Records from a data source:
□ □ □ □ □ □ □
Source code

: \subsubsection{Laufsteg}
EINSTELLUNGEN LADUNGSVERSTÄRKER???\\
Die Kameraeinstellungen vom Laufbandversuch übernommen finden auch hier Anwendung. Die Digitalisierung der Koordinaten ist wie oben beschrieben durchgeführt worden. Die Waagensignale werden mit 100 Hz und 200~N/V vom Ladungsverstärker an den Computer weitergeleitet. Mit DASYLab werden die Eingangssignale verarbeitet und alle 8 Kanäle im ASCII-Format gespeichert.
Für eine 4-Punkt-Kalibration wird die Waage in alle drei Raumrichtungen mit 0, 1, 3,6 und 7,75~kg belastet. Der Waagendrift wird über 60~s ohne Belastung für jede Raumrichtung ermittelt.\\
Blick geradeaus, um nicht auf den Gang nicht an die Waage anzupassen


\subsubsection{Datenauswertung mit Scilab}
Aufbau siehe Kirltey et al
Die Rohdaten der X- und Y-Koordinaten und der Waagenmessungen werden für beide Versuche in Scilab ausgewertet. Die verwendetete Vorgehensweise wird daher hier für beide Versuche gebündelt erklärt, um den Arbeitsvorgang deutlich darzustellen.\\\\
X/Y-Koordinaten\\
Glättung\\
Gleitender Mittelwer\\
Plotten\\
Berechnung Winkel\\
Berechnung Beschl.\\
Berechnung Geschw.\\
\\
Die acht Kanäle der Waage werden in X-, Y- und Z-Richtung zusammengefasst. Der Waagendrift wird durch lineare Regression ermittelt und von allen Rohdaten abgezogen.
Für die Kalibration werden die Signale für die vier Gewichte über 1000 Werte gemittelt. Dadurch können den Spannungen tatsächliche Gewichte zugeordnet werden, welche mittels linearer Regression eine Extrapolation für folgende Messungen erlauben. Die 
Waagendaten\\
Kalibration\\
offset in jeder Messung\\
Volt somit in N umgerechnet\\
□ □ □ □ □ □ □
● **About this exercise**:
Each line above must be reproduced exactly.

● **Reply**:
Source code

: \subsubsection{Laufsteg}
EINSTELLUNGEN LADUNGSVERSTÄRKER???\\
Die Kameraeinstellungen vom Laufbandversuch übernommen finden auch hier Anwendung. Die Digitalisierung der Koordinaten ist wie oben beschrieben durchgeführt worden. Die Waagensignale werden mit 100 Hz und 200~N/V vom Ladungsverstärker an den Computer weitergeleitet. Mit DASYLab werden die Eingangssignale verarbeitet und alle 8 Kanäle im ASCII-Format gespeichert.
Für eine 4-Punkt-Kalibration wird die Waage in alle drei Raumrichtungen mit 0, 1, 3,6 und 7,75~kg belastet. Der Waagendrift wird über 60~s ohne Belastung für jede Raumrichtung ermittelt.\\
Blick geradeaus, um nicht auf den Gang nicht an die Waage anzupassen


\subsubsection{Datenauswertung mit Scilab}
Aufbau siehe Kirltey et al
Die Rohdaten der X- und Y-Koordinaten und der Waagenmessungen werden für beide Versuche in Scilab ausgewertet. Die verwendetete Vorgehensweise wird daher hier für beide Versuche gebündelt erklärt, um den Arbeitsvorgang deutlich darzustellen.\\\\
X/Y-Koordinaten\\
Glättung\\
Gleitender Mittelwer\\
Plotten\\
Berechnung Winkel\\
Berechnung Beschl.\\
Berechnung Geschw.\\
\\
Die acht Kanäle der Waage werden in X-, Y- und Z-Richtung zusammengefasst. Der Waagendrift wird durch lineare Regression ermittelt und von allen Rohdaten abgezogen.
Für die Kalibration werden die Signale für die vier Gewichte über 1000 Werte gemittelt. Dadurch können den Spannungen tatsächliche Gewichte zugeordnet werden, welche mittels linearer Regression eine Extrapolation für folgende Messungen erlauben. Die 
Waagendaten\\
Kalibration\\
offset in jeder Messung\\
Volt somit in N umgerechnet\\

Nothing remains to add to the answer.